— Мы начинаем с вашего репортажа. Расскажи нам самое основное, а затем не вмешивайся. Это будет местный выпуск новостей, плавно переходящий в расследование, — он снова откашливается и что-то бубнит кому-то в студии. — Будь готова через пять минут.
Я показываю Лифу пять пальцев, и он кивает.
— Готовность пять минут.
— Похоже, у вас отличный обзор полиции и входной двери. Если получится заснять, как они выносят тело, это будет фурор.

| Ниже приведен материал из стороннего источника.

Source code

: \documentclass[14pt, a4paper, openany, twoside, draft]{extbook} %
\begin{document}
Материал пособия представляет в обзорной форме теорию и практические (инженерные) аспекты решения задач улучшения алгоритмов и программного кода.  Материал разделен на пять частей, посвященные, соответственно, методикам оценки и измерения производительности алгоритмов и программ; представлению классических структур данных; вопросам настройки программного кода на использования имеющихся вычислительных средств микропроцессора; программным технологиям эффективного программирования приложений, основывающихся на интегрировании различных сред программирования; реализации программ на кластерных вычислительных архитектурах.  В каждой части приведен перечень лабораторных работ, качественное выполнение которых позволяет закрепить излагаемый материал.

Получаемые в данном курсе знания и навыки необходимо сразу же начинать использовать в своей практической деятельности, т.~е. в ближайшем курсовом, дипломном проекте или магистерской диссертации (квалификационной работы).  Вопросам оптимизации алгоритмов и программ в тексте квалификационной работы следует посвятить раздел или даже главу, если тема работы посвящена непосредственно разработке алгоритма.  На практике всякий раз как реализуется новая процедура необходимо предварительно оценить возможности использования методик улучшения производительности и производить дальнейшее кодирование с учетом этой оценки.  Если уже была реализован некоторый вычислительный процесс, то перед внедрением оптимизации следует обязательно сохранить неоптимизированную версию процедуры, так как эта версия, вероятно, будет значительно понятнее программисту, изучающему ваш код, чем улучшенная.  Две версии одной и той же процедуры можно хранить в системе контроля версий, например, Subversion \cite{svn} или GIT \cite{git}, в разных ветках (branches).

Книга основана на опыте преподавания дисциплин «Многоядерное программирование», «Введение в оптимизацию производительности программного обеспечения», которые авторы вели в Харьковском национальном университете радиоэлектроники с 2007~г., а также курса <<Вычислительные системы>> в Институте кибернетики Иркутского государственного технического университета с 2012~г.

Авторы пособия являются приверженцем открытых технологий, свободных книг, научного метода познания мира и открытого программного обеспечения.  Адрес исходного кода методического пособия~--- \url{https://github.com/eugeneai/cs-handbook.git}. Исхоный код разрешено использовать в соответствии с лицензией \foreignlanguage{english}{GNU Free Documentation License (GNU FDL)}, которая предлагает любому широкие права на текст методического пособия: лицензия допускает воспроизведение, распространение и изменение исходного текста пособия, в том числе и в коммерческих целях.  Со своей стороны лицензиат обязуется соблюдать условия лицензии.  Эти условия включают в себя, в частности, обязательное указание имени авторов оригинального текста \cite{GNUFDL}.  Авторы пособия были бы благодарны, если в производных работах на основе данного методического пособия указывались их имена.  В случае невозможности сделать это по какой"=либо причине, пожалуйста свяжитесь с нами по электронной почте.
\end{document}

— Тело? В Фениксе все жертвы выжили после нападения.
— Если предположить, что женщина жива, то тогда почему они тянут и не везут её в больницу? В любом случае, заснять это будет большой удачей.
Некий дискомфорт пробегает по телу, как обычно бывает, когда приходится сталкиваться со смертью в новостях. Уверена, на экране мы заботливые и чуткие репортеры, но внутри радуемся каждому отличному кадру с трупом. Нет, я забиваю на всю эту ерунду и концентрируюсь.

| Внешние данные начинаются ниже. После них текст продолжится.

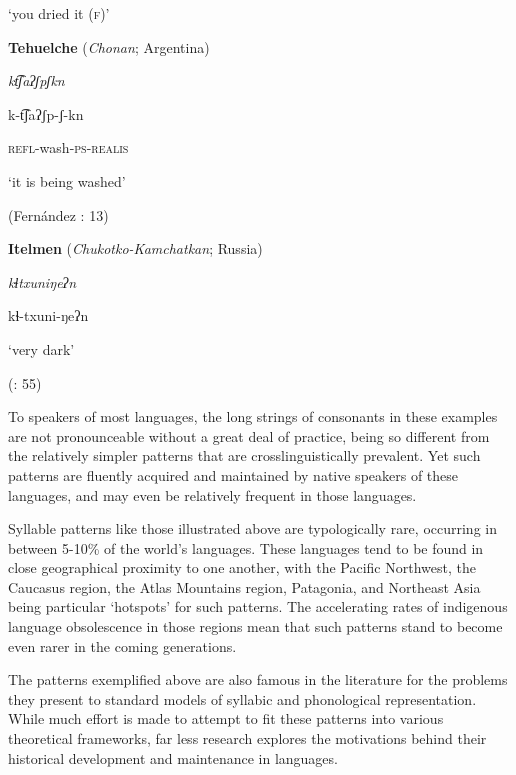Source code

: ‘you dried it (\textsc{f})’



\citep[332]{Ridouane2008}

\z


\ea\label{ex:(1.4)}
   \textbf{Tehuelche} (\textit{Chonan}; Argentina)



\textit{kt͡ʃaʔʃpʃkn}



k{}-t͡ʃaʔʃp{}-ʃ{}-kn



\textsc{refl}{}-wash-\textsc{ps-realis}



‘it is being washed’



(Fernández \citealt{GarayHernández2006}: 13)

\z


\ea\label{ex:(1.5)}
   \textbf{Itelmen} (\textit{Chukotko-Kamchatkan}; Russia)



\textit{kɬtxuniŋeʔn}



kɬ{}-txuni{}-ŋeʔn



‘very dark’



(\citealt{GeorgVolodin1999}: 55)

\z


To speakers of most languages, the long strings of consonants in these examples are not pronounceable without a great deal of practice, being so different from the relatively simpler patterns that are crosslinguistically prevalent. Yet such patterns are fluently acquired and maintained by native speakers of these languages, and may even be relatively frequent in those languages.



  Syllable patterns like those illustrated above are typologically rare, occurring in between 5-10\% of the world’s languages. These languages tend to be found in close geographical proximity to one another, with the Pacific Northwest, the Caucasus region, the Atlas Mountains region, Patagonia, and Northeast Asia being particular ‘hotspots’ for such patterns. The accelerating rates of indigenous language obsolescence in those regions mean that such patterns stand to become even rarer in the coming generations.



  The patterns exemplified above are also famous in the literature for the problems they present to standard models of syllabic and phonological representation. While much effort is made to attempt to fit these patterns into various theoretical frameworks, far less research explores the motivations behind their historical development and maintenance in languages.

— Давайте сделаем это… Ой! — мой каблук проваливается в землю. Я раскидываю руки в разные стороны, чтобы устоять. Земля после пары дождливых дней стала мягче, и несмотря на то, что мы в одном из наиболее развитых районов во Флагштофе, это всё ещё горный городок, а значит здесь большое количество естественных почв.
— Надеюсь, с тобой всё в порядке. Мы в эфире через три минуты.

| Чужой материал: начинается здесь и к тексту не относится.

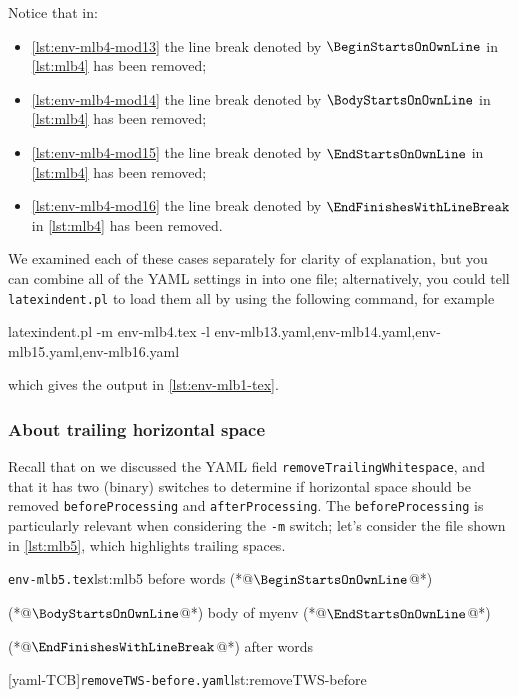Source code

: 	Notice that in: \begin{itemize} \item \cref{lst:env-mlb4-mod13} the line break denoted by $\BeginStartsOnOwnLine$ in \cref{lst:mlb4} has been removed;
		\item \cref{lst:env-mlb4-mod14} the line break denoted by $\BodyStartsOnOwnLine$ in \cref{lst:mlb4} has been removed;
		\item \cref{lst:env-mlb4-mod15} the line break denoted by $\EndStartsOnOwnLine$ in \cref{lst:mlb4} has been removed;
		\item \cref{lst:env-mlb4-mod16} the line break denoted by $\EndFinishesWithLineBreak$ in \cref{lst:mlb4} has been removed.
	\end{itemize}
	We examined each of these cases separately for clarity of explanation, but you can combine all of the YAML settings in  into one file; alternatively, you could tell \texttt{latexindent.pl} to load them all by using the following command, for example \begin{widepage} \begin{commandshell}
latexindent.pl -m env-mlb4.tex -l env-mlb13.yaml,env-mlb14.yaml,env-mlb15.yaml,env-mlb16.yaml
\end{commandshell} \end{widepage} which gives the output in \vref{lst:env-mlb1-tex}.

\subsubsection{About trailing horizontal space}
	Recall that on  we discussed the YAML field \texttt{removeTrailingWhitespace}, and that it has two (binary) switches to determine if horizontal space should be removed \texttt{beforeProcessing} and \texttt{afterProcessing}.
	The \texttt{beforeProcessing} is particularly relevant when considering the \texttt{-m} switch; let's consider the file shown in \cref{lst:mlb5}, which highlights trailing spaces.

	\begin{minipage}{.45\linewidth}
		\begin{cmhlistings}[showspaces=true,escapeinside={(*@}{@*)}]{\texttt{env-mlb5.tex}}{lst:mlb5}
before words   (*@$\BeginStartsOnOwnLine$@*) 
\begin{myenv}           (*@$\BodyStartsOnOwnLine$@*)
body of myenv      (*@$\EndStartsOnOwnLine$@*) 
\end{myenv}     (*@$\EndFinishesWithLineBreak$@*)
after words
\end{cmhlistings}
	\end{minipage}
	\hfill
	\begin{minipage}{.45\linewidth}
		[yaml-TCB]{\texttt{removeTWS-before.yaml}}{lst:removeTWS-before}
	\end{minipage}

— Всё в порядке, — я нацепляю маску профессионализма, в то время как даже моя кожа вибрирует от нервозности.
— Будь готова.
Занимаю свою позицию, приглаживаю волосы и сосредотачиваюсь на своей речи. Если всё пойдет как надо, я свалю из этого захудалого городка и выйду на большой рынок, что ещё на шаг приблизит меня к журналистике. Не каждому выпускнику колледжа выпадает такой шанс. Мои преподаватели всегда советовали мне идти в журналистику, благодаря наполовину американским корням цвет моей кожи достаточно смуглый, как у меньшей части населения, но в то же время не такой темный, что делает меня более желанной. Да, это полнейший бред, но не я придумываю эти правила. Нельзя винить девушку за то, что она пользуется некоторыми хитростями. У меня особенные карьерные цели, и если моё уникальное происхождение поможет в их достижении, то так тому и быть.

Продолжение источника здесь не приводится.